This is because: i) gas prices are more uncertain so DESNZ projections have a much larger range between high and low scenarios; ii) wholesale costs are a slightly bigger share of household gas prices; and iii) more units of gas are used for heating than units of electricity.
Technological improvements in the efficiency of heat pumps add relatively small savings in our scenarios. The optimistic scenario in which average efficiency increases from 3.0 to 3.3 saves households on average £70 (range of £40–140) a year with reference electricity prices. The effect becomes even smaller with cheaper electricity. However, this reflects the relatively modest increases in efficiency we tested. Greater increases, such as raising the SCOP of a typical heat pump to 4.0, would have a larger impact.

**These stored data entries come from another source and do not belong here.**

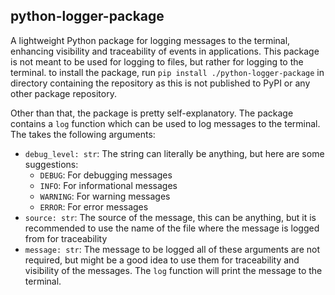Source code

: ## python-logger-package
A lightweight Python package for logging messages to the terminal, enhancing visibility and traceability of events in
applications. This package is not meant to be used for logging to files, but rather for logging to the terminal.
to install the package, run `pip install ./python-logger-package` in directory containing the repository as this is not
published to PyPI or any other package repository.

Other than that, the package is pretty self-explanatory. The package contains a `log` function which can be used to log
messages to the terminal. The takes the following arguments:
- `debug_level: str`: The string can literally be anything, but here are some suggestions:
    - `DEBUG`: For debugging messages
    - `INFO`: For informational messages
    - `WARNING`: For warning messages
    - `ERROR`: For error messages
- `source: str`: The source of the message, this can be anything, but it is recommended to use the name of the file
  where the message is logged from for traceability
- `message: str`: The message to be logged
all of these arguments are not required, but might be a good idea to use them for traceability and visibility of the
messages. The `log` function will print the message to the terminal.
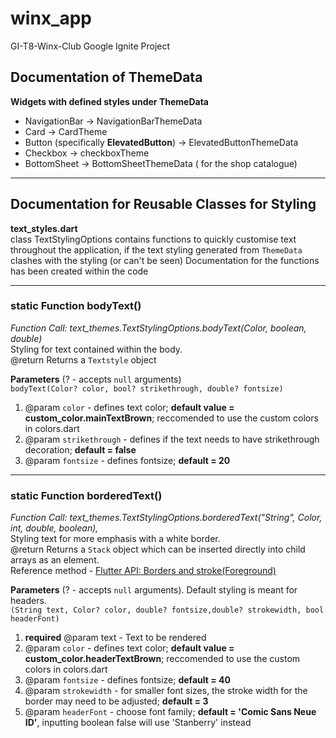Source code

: # winx_app

GI-T8-Winx-Club Google Ignite Project

## Documentation of ThemeData
**Widgets with defined styles under ThemeData** 
- NavigationBar -> NavigationBarThemeData 
- Card -> CardTheme 
- Button (specifically **ElevatedButton**) -> ElevatedButtonThemeData
- Checkbox -> checkboxTheme
- BottomSheet -> BottomSheetThemeData ( for the shop catalogue)

---

## Documentation for Reusable Classes for Styling
**text_styles.dart** <br>
class TextStylingOptions contains functions to quickly customise text throughout the application, 
if the text styling generated from `ThemeData` clashes with the styling (or can't be seen)
Documentation for the functions has been created within the code

---

### static Function bodyText() 
*Function Call: text_themes.TextStylingOptions.bodyText(Color, boolean, double)*<br>
Styling for text contained within the body.<br>
@return Returns a `Textstyle` object <br>

**Parameters** (? - accepts `null` arguments) <br>
`bodyText(Color? color, bool? strikethrough, double? fontsize)`

1. @param `color` - defines text color; **default value = custom_color.mainTextBrown**; reccomended to use the custom colors in colors.dart
2. @param `strikethrough` - defines if the text needs to have strikethrough decoration; **default = false**
3. @param `fontsize`  - defines fontsize; **default = 20**

---

### static Function borderedText() 
*Function Call: text_themes.TextStylingOptions.borderedText("String", Color, int, double, boolean),*<br>
Styling text for more emphasis with a white border. <br>
@return Returns a `Stack` object which can be inserted directly into child arrays as an element.<br>
Reference method - [Flutter API: Borders and stroke(Foreground)](https://api.flutter.dev/flutter/painting/TextStyle-class.html)

**Parameters** (? - accepts `null` arguments). Default styling is meant for headers. <br>
`(String text, Color? color, double? fontsize,double? strokewidth, bool headerFont)`

1. **required** @param text - Text to be rendered
2. @param `color` - defines text color; **default value = custom_color.headerTextBrown**; reccomended to use the custom colors in colors.dart
3. @param `fontsize`  - defines fontsize; **default = 40**
4. @param `strokewidth` - for smaller font sizes, the stroke width for the border may need to be adjusted; **default = 3**
5. @param `headerFont` - choose font family;  **default = 'Comic Sans Neue ID'**, inputting boolean false will use 'Stanberry' instead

Subsidies and loans will influence upfront costs more than general cost reductions
- We considered two options for how the market price of heat pumps might change, both based on our earlier analysis: How to reduce the cost of heat pumps. Our default assumption is that prices will fall by around 2.5% per year.

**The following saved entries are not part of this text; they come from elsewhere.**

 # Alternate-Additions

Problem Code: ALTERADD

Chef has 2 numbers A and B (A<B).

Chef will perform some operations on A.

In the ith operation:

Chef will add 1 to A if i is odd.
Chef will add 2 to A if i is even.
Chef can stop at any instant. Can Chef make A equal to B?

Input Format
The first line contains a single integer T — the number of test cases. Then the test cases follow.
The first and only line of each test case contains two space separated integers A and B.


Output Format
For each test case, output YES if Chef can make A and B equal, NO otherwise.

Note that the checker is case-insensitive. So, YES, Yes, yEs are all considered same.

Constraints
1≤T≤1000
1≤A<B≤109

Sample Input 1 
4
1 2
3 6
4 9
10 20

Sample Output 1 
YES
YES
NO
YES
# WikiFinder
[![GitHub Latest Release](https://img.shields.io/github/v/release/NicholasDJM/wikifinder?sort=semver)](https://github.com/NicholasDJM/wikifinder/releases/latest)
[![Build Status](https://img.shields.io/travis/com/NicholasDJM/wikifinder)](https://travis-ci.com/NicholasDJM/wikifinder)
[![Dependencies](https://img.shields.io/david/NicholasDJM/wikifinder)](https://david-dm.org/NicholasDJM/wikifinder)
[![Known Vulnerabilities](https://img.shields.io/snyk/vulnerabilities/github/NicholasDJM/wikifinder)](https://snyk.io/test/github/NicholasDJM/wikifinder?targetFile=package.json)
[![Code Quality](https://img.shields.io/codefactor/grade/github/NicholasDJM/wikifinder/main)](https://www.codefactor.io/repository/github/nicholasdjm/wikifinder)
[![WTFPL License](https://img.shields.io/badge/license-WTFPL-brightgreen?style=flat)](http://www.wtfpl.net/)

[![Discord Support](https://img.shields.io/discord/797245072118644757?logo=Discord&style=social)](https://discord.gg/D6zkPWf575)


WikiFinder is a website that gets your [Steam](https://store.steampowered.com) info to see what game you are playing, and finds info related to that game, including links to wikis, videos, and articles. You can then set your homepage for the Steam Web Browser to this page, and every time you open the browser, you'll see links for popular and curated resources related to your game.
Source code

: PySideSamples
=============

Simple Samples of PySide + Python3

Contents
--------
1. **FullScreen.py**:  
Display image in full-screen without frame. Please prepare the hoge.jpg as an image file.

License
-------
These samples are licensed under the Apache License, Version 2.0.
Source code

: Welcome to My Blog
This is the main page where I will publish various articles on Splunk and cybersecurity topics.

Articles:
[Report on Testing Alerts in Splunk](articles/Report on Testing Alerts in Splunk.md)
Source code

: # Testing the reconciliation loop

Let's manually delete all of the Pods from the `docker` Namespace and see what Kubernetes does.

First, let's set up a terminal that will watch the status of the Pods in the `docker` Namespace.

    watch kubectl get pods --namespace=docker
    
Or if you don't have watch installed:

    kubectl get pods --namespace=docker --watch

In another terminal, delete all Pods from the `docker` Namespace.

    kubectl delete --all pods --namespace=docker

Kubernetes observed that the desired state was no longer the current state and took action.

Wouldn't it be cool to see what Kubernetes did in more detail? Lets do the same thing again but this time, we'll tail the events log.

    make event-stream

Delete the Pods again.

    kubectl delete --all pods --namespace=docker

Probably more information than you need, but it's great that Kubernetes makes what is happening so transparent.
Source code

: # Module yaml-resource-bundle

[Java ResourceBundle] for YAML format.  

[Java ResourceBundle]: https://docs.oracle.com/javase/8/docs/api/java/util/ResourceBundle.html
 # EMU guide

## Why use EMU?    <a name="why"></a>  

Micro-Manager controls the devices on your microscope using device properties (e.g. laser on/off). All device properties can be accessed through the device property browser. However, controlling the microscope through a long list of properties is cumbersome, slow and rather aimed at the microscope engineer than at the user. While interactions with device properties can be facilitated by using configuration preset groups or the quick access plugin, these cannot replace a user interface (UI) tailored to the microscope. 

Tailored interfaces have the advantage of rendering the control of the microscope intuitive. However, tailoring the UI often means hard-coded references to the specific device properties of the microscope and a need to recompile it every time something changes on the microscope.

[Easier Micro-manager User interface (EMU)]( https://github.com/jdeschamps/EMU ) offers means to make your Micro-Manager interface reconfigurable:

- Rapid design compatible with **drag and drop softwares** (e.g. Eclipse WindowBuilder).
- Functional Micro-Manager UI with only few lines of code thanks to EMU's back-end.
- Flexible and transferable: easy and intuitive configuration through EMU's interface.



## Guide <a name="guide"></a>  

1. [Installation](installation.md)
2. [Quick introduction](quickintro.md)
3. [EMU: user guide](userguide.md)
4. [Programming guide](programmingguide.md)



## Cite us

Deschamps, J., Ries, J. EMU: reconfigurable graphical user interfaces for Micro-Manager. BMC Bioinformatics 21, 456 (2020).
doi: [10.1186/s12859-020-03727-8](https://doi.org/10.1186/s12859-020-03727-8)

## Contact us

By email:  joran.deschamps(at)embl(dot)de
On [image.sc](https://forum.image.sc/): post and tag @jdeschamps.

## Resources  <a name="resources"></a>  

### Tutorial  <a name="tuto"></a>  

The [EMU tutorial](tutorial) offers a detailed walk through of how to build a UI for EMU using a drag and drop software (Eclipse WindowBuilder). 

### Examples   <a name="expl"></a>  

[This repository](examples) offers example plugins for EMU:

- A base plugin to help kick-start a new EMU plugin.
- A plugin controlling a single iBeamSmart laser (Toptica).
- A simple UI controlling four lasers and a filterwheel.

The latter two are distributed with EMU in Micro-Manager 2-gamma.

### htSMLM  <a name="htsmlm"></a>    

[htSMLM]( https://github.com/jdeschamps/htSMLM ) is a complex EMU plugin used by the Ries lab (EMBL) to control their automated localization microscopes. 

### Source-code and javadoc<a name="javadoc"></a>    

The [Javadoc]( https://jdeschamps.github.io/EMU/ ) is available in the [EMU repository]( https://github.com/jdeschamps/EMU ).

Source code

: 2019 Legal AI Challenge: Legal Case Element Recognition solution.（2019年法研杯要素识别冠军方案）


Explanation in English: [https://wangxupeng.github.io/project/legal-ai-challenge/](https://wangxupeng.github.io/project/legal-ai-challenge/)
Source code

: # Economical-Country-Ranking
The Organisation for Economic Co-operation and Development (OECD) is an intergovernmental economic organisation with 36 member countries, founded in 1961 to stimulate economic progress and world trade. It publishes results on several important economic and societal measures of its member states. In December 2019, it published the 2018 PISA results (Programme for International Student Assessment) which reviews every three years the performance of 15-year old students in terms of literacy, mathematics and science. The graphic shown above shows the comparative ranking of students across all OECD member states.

- If heat pump prices drop by 4.5% each year then the heat pump lifetime costs would fall by a further £130 on average, relative to the baseline scenario (£110–£160).
Government subsidies have a big impact on price parity, reducing the cost for all households by a flat amount. Adding a £5,000 subsidy (used in the ‘High subsidy’ scenario) lowers the annual cost of heat pumps for all households by £480 a year compared to baseline. This saving gets higher if interest rates rise, and lower if interest rates fall; the saving would be £333 per year at 0% interest rates.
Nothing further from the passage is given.